TIMBER Traders is on the aptly named Wood Street in semi-industrial Fremantle.
Huge corrugated iron sheds are crammed with slabs of native timbers in varying hues and states of dress – and they’re all sourced ethically.
“All our wood comes from timber that would otherwise get chopped up or burnt,” Timber Traders owner Terry Miskimmin says.
Giant tree trunks dominate the yard and sliced logs are ready to go in the kiln for drying.
Inside, tall slabs of wood stand to attention like sentries as they wait to be transformed into benchtops, bars, boardroom tables or even timber wash basins.
Pylons from old jetties are piled high, along with aged jarrah floorboards from demolition sites.
In the main workshop, some of the wood has already been turned into stunning pieces of furniture, showcasing the timber’s texture and natural grain.
A magnificent piece of marri is in the final stages of becoming a table for an artist.
He wanted the timber’s imperfections inlaid with blue epoxy resin to complement the colours of the ocean in one of his paintings.
Clearly it’s a work of love by cabinet maker Grant Pearce, who whips out a torch to show me the beautiful colour of the wood.
Most of the company’s wood is reclaimed from residential land clearing, road widening, blown-over trees, fence-line clearing and demolition of old buildings.
“All of these we cut, mill and dry to turn them into beautiful hardwood products,” Mr Miskimmin says.
That includes a 300-year-old marri cut down on a former industrial site on Stock Road.

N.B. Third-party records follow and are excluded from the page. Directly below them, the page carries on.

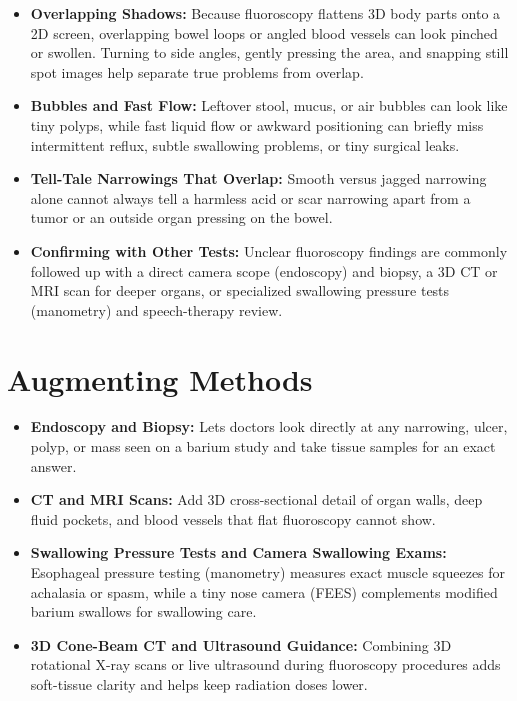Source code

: \begin{itemize}
    \item \textbf{Overlapping Shadows:} Because fluoroscopy flattens 3D body parts onto a 2D screen, overlapping bowel loops or angled blood vessels can look pinched or swollen. Turning to side angles, gently pressing the area, and snapping still spot images help separate true problems from overlap.
    \item \textbf{Bubbles and Fast Flow:} Leftover stool, mucus, or air bubbles can look like tiny polyps, while fast liquid flow or awkward positioning can briefly miss intermittent reflux, subtle swallowing problems, or tiny surgical leaks.
    \item \textbf{Tell-Tale Narrowings That Overlap:} Smooth versus jagged narrowing alone cannot always tell a harmless acid or scar narrowing apart from a tumor or an outside organ pressing on the bowel.
    \item \textbf{Confirming with Other Tests:} Unclear fluoroscopy findings are commonly followed up with a direct camera scope (endoscopy) and biopsy, a 3D CT or MRI scan for deeper organs, or specialized swallowing pressure tests (manometry) and speech-therapy review.
\end{itemize}

\section{Augmenting Methods}

\begin{itemize}
    \item \textbf{Endoscopy and Biopsy:} Lets doctors look directly at any narrowing, ulcer, polyp, or mass seen on a barium study and take tissue samples for an exact answer.
    \item \textbf{CT and MRI Scans:} Add 3D cross-sectional detail of organ walls, deep fluid pockets, and blood vessels that flat fluoroscopy cannot show.
    \item \textbf{Swallowing Pressure Tests and Camera Swallowing Exams:} Esophageal pressure testing (manometry) measures exact muscle squeezes for achalasia or spasm, while a tiny nose camera (FEES) complements modified barium swallows for swallowing care.
    \item \textbf{3D Cone-Beam CT and Ultrasound Guidance:} Combining 3D rotational X-ray scans or live ultrasound during fluoroscopy procedures adds soft-tissue clarity and helps keep radiation doses lower.
\end{itemize}

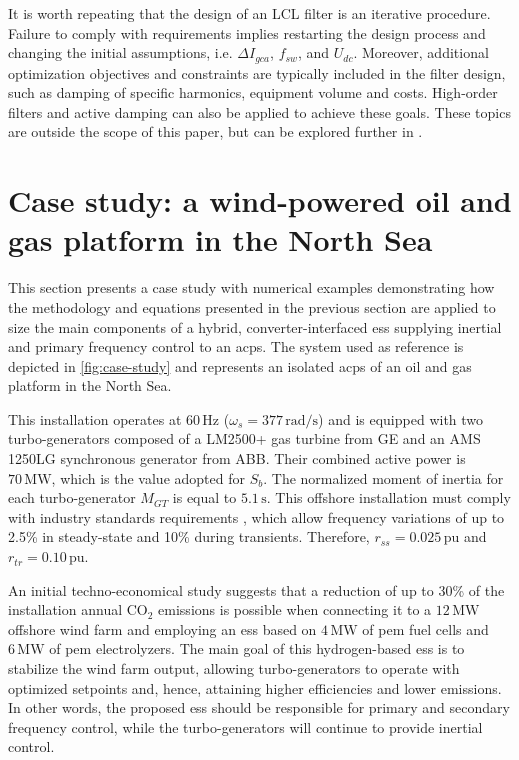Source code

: \documentclass[utf8]{frontiersSCNS} %
\begin{document}
It is worth repeating that the design of an LCL filter is an iterative procedure. Failure to comply with requirements implies restarting the design process and changing the initial assumptions, i.e. $ \Delta I_{gca}$, $f_{sw}$, and $U_{dc}$. Moreover, additional optimization objectives and constraints are typically included in the filter design, such as damping of specific harmonics, equipment volume and costs. High-order filters and active damping can also be applied to achieve these goals. These topics are outside the scope of this paper, but can be explored further in \cite{jaliliDesignLCLFilters2009,channegowdaFilterOptimizationGrid2010,rockhillGridFilterDesignMultimegawatt2011,muhlethalerOptimalDesignLCL2013,beresOptimalDesignHighOrder2016,xuLCLresonanceDampingStrategies2018}. 

\section{Case study: a wind-powered oil and gas platform in the North Sea}\label{sec:case-study}

This section presents a case study with numerical examples demonstrating how the methodology and equations presented in the previous section are applied to size the main components of a hybrid, converter-interfaced \gls{ess} supplying inertial and primary frequency control to an \gls{acps}. The system used as reference is depicted in \cref{fig:case-study} and represents an isolated \gls{acps} of an oil and gas platform in the North Sea. 

This installation operates at $60\,\si{\hertz}$ ($ \omega_s = 377\,  \si{\radian\per\second}$) and is equipped with two turbo-generators composed of a LM2500+ gas turbine from GE and an AMS 1250LG synchronous generator from ABB. Their combined active power is $70\,\si{\mega\watt}$, which is the value adopted for $ S_b $. The normalized moment of inertia for each turbo-generator $M_{GT}$ is equal to $5.1\,\si{\second}$. This offshore installation must comply with industry standards requirements \citep{IEC6189220152019}, which allow frequency variations of up to 2.5\% in steady-state and 10\% during transients. Therefore, $ r_{ss} = 0.025$\,pu and $ r_{tr} = 0.10$\,pu. 

An initial techno-economical study \citep{riboldiInnovativeHybridEnergy2020} suggests that a reduction of up to 30\% of the installation annual CO$_2$ emissions is possible when connecting it to a $12\,\si{\mega\watt}$ offshore wind farm and employing an \gls{ess} based on $4\,\si{\mega\watt}$ of \gls{pem} fuel cells and $6\,\si{\mega\watt}$ of \gls{pem} electrolyzers. The main goal of this hydrogen-based \gls{ess} is to stabilize the wind farm output, allowing turbo-generators to operate with optimized setpoints and, hence, attaining higher efficiencies and lower emissions. In other words, the proposed \gls{ess} should be responsible for primary and secondary frequency control, while the turbo-generators will continue to provide inertial control.
\end{document}
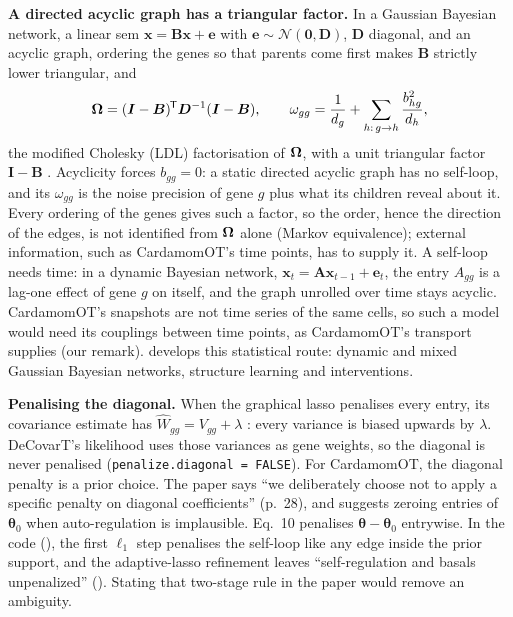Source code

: \documentclass[11pt,a4paper]{article}
\begin{document}
\textbf{A directed acyclic graph has a triangular factor.} In a Gaussian Bayesian network, a linear
\gls{sem} $\bm x=\bm B\bm x+\bm e$ with $\bm e\sim\mathcal N(\bm 0,\bm D)$, $\bm D$ diagonal, and an acyclic
graph, ordering the genes so that parents come first makes $\bm B$ strictly lower triangular, and
\begin{equation}\label{eq:dag-chol}
\bm{\Omega}=(\bm I-\bm B)^{\mkern-1.5mu\mathsf{T}}\bm D^{-1}(\bm I-\bm B),\qquad
\omega_{gg}=\frac1{d_g}+\sum_{h:\,g\to h}\frac{b_{hg}^2}{d_h},
\end{equation}
the modified Cholesky (LDL) factorisation of $\bm{\Omega}$, with a unit triangular factor $\bm I-\bm B$
 \parencite{pourahmadiJointMeancovarianceModels1999}. Acyclicity forces $b_{gg}=0$: a static
directed acyclic graph has no self-loop, and its $\omega_{gg}$ is the noise precision of gene $g$ plus what its
children reveal about it. Every ordering of the genes gives such a factor, so the order, hence the
direction of the edges, is not identified from $\bm{\Omega}$ alone (Markov equivalence); external information,
such as CardamomOT's time points, has to supply it. A self-loop needs time: in a dynamic Bayesian network,
$\bm x_{t}=\bm A\bm x_{t-1}+\bm e_{t}$, the entry $A_{gg}$ is a lag-one effect of gene $g$ on itself, and the
graph unrolled over time stays acyclic. CardamomOT's snapshots are not time series of the same cells, so
such a model would need its couplings between time points, as CardamomOT's transport supplies (our remark).  develops this statistical route: dynamic and mixed Gaussian Bayesian networks,
structure learning and interventions.

\textbf{Penalising the diagonal.} When the graphical lasso penalises every entry, its covariance estimate
has $\hat W_{gg}=V_{gg}+\lambda$ \parencite{friedmanSparseInverseCovariance2008}: every variance is biased
upwards by $\lambda$. DeCovarT's likelihood uses those variances as gene weights, so the diagonal is
never penalised (\texttt{penalize.diagonal = FALSE}). For CardamomOT, the diagonal penalty is a prior
choice. The paper says \enquote{we deliberately choose not to apply a specific penalty on diagonal
coefficients} (p.~28), and suggests zeroing entries of $\bm\theta_0$ when auto-regulation is implausible.
Eq.~10 penalises $\bm\theta-\bm\theta_0$ entrywise. In the code (), the first
$\ell_1$ step penalises the self-loop like any edge inside the prior support, and the adaptive-lasso
refinement leaves \enquote{self-regulation and basals unpenalized} (). Stating
that two-stage rule in the paper would remove an ambiguity.
\end{document}
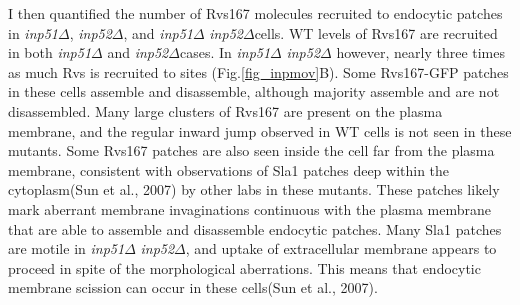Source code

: \vspace{5mm}
I then quantified the number of Rvs167 molecules recruited to endocytic patches in \textit{inp51$\Delta$}, \textit{inp52$\Delta$}, and \textit{inp51$\Delta$} \textit{inp52$\Delta$}cells.  WT levels of Rvs167 are recruited in both \textit{inp51$\Delta$} and \textit{inp52$\Delta$}cases. In \textit{inp51$\Delta$} \textit{inp52$\Delta$} however, nearly three times as much Rvs is recruited to sites (Fig.\ref{fig_inpmov}B). Some Rvs167-GFP patches in these cells assemble and disassemble, although majority assemble and are not disassembled. Many large clusters of Rvs167 are present on the plasma membrane, and the regular inward jump observed in WT cells is not seen in these mutants. Some Rvs167 patches are also seen inside the cell far from the plasma membrane, consistent with observations of Sla1 patches deep within the cytoplasm(Sun et al., 2007) by other labs in these mutants. These patches likely mark aberrant membrane invaginations continuous with the plasma membrane that are able to assemble and disassemble endocytic patches. Many Sla1 patches are motile in \textit{inp51$\Delta$} \textit{inp52$\Delta$}, and uptake of extracellular membrane appears to proceed in spite of the morphological aberrations. This means that endocytic membrane scission can occur in these cells(Sun et al., 2007). 




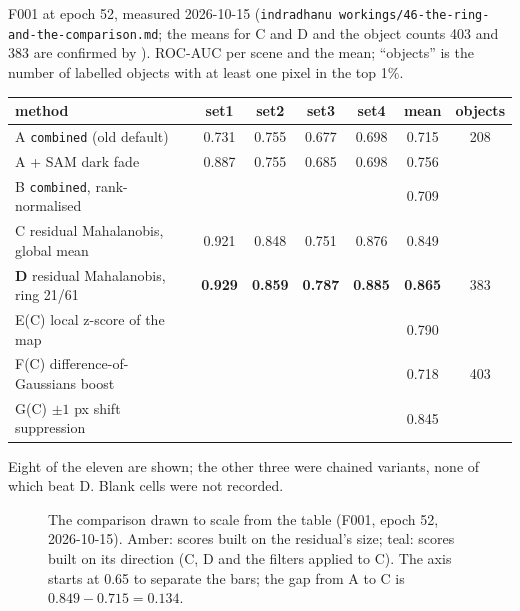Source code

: \begin{drift}
F001 at epoch 52, measured 2026-10-15 (\texttt{indradhanu workings/46-the-ring-and-the-comparison.md}; the means
for C and D and the object counts 403 and 383 are confirmed by ). ROC-AUC
per scene and the mean; ``objects'' is the number of labelled objects with at least one pixel in the top 1\%.
\begin{center}\small
\begin{tabular}{@{}lcccccc@{}}
\toprule
method & set1 & set2 & set3 & set4 & mean & objects\\
\midrule
A \texttt{combined} (old default) & 0.731 & 0.755 & 0.677 & 0.698 & 0.715 & 208\\
A + SAM dark fade & 0.887 & 0.755 & 0.685 & 0.698 & 0.756 & \\
B \texttt{combined}, rank-normalised & & & & & 0.709 & \\
C residual Mahalanobis, global mean & 0.921 & 0.848 & 0.751 & 0.876 & 0.849 & \\
\textbf{D} residual Mahalanobis, ring 21/61 & \textbf{0.929} & \textbf{0.859} & \textbf{0.787} & \textbf{0.885} & \textbf{0.865} & 383\\
E(C) local z-score of the map & & & & & 0.790 & \\
F(C) difference-of-Gaussians boost & & & & & 0.718 & 403\\
G(C) $\pm1$ px shift suppression & & & & & 0.845 & \\
\bottomrule
\end{tabular}
\end{center}
Eight of the eleven are shown; the other three were chained variants, none of which beat D. Blank cells were
not recorded.
\end{drift}

\begin{figure}[htbp]\centering
{}
\caption{The comparison drawn to scale from the table (F001, epoch 52, 2026-10-15). Amber: scores built on the
residual's size; teal: scores built on its direction (C, D and the filters applied to C). The axis starts at
0.65 to separate the bars; the gap from A to C is $0.849-0.715=0.134$.}\label{fig:residualmaha:bars}
\end{figure}

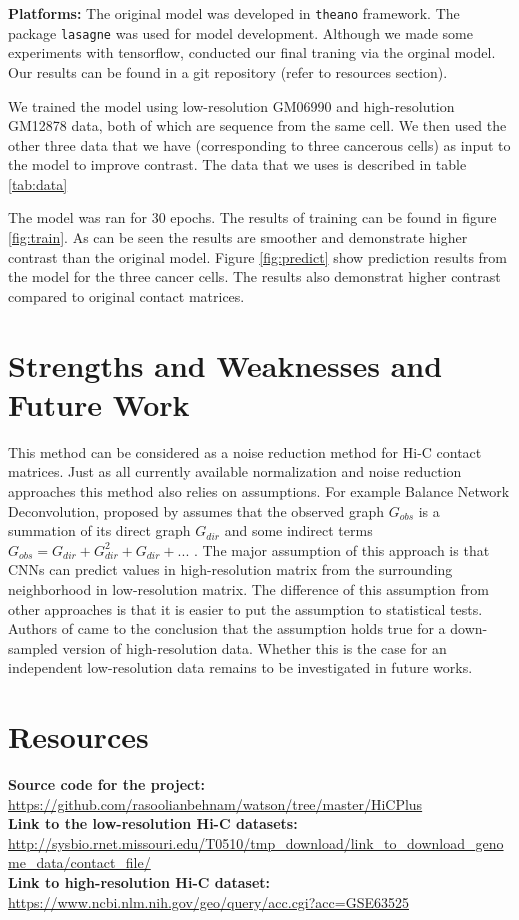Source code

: \documentclass{article}
\begin{document}
\textbf{Platforms:}
The original model was developed in \texttt{theano} 
framework.
The package \texttt{lasagne} was used 
for model development. Although we made some experiments
with tensorflow, conducted our final traning via the
orginal model.
Our results can be found in a git repository (refer to
resources section).

We trained the model using low-resolution 
 GM06990 and high-resolution
 GM12878 data, both of which are sequence from
 the same cell. We then used the other three
 data that we have (corresponding to three
 cancerous cells) as input to the model to 
 improve contrast.
The data that we uses is described in table
\ref{tab:data}

The model was ran for 30 epochs. 
The results of training can be found in figure
\ref{fig:train}. As can be seen the results
are smoother and demonstrate higher contrast
than the original model.
Figure \ref{fig:predict} show prediction results
from the model for the three cancer cells. The
results also demonstrat higher contrast compared
to original contact matrices.



\section{Strengths and Weaknesses and Future Work}
This method can be considered as a noise reduction method
for Hi-C contact matrices. 
Just as all currently available
normalization and noise reduction approaches this method
also relies on assumptions. 
For example Balance Network Deconvolution,
proposed by \cite{feizi2013network}
assumes that the observed graph $G_{obs}$ is a summation of its
direct graph $G_{dir}$ and some indirect terms 
$G_{obs} = G_{dir} + G_{dir}^2 + G_{dir} + ...$ .
The major assumption of this
approach is that CNNs can predict values in high-resolution
matrix from the surrounding neighborhood in low-resolution
matrix. The difference of this assumption from other 
approaches is that it is easier to put the assumption to
statistical tests. Authors of \cite{zhang2018enhancing}
came to the conclusion that the assumption holds true for
a down-sampled version of high-resolution data. Whether
this is the case for an independent low-resolution data
remains to be investigated in future works.
\section{Resources}
\textbf{Source code for the project:}\\
\url{https://github.com/rasoolianbehnam/watson/tree/master/HiCPlus}\\
\textbf{Link to the low-resolution Hi-C datasets:}\\
\url{http://sysbio.rnet.missouri.edu/T0510/tmp_download/link_to_download_genome_data/contact_file/}\\
\textbf{Link to high-resolution Hi-C dataset:}\\
\url{https://www.ncbi.nlm.nih.gov/geo/query/acc.cgi?acc=GSE63525}





\begin{acronym}
\end{acronym}
\end{document}
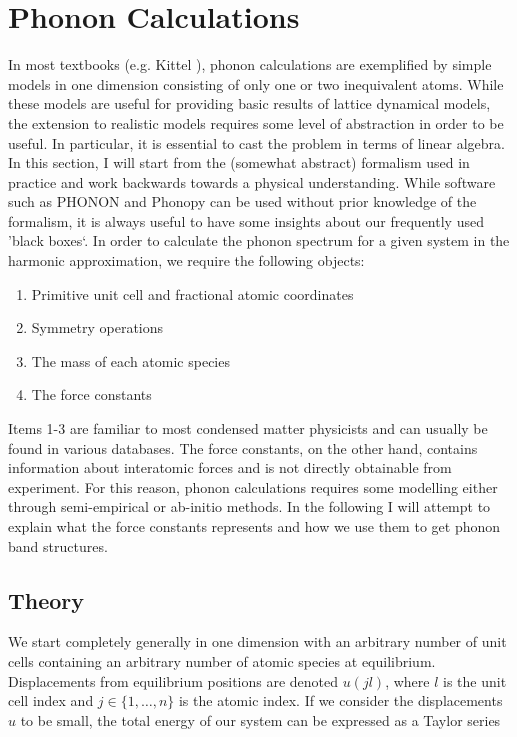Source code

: \section{Phonon Calculations}
In most textbooks (e.g. Kittel \cite{Kittel2005}), phonon calculations are exemplified by simple models in one dimension consisting of only one or two inequivalent atoms. While these models are useful for providing basic results of lattice dynamical models, the extension to realistic models requires some level of abstraction in order to be useful. In particular, it is essential to cast the problem in terms of linear algebra. In this section, I will start from the (somewhat abstract) formalism used in practice and work backwards towards a physical understanding. While software such as PHONON \cite{Parlinski1997} and Phonopy \cite{Togo2015} can be used without prior knowledge of the formalism, it is always useful to have some insights about our frequently used 'black boxes`. In order to calculate the phonon spectrum for a given system in the harmonic approximation, we require the following objects:

\begin{enumerate}
	\item Primitive unit cell and fractional atomic coordinates
	\item Symmetry operations
	\item The mass of each atomic species
	\item The force constants
\end{enumerate}

Items 1-3 are familiar to most condensed matter physicists and can usually be found in various databases. The force constants, on the other hand, contains information about interatomic forces and is not directly obtainable from experiment. For this reason, phonon calculations requires some modelling either through semi-empirical or ab-initio methods. In the following I will attempt to explain what the force constants represents and how we use them to get phonon band structures.

\subsection{Theory}

We start completely generally in one dimension with an arbitrary number of unit cells containing an arbitrary number of atomic species at equilibrium. Displacements from equilibrium positions are denoted $u(jl)$, where $l$ is the unit cell index and $j \in \{1,\dots,n\}$ is the atomic index. If we consider the displacements $u$ to be small, the total energy of our system can be expressed as a Taylor series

“A tree lopper rang to say it’s too good to mulch,” Mr Pearce says.
Mr Miskimmin has been running Timber Traders for 40 years and his passion for trees and the environment extends well beyond furniture making.
The company plants 750 trees a month in the Wheatbelt via the Carbon Neutral organisation, and is also involved with Millennium Kids, which works with Aboriginal youths to do replanting on sites degraded by mining.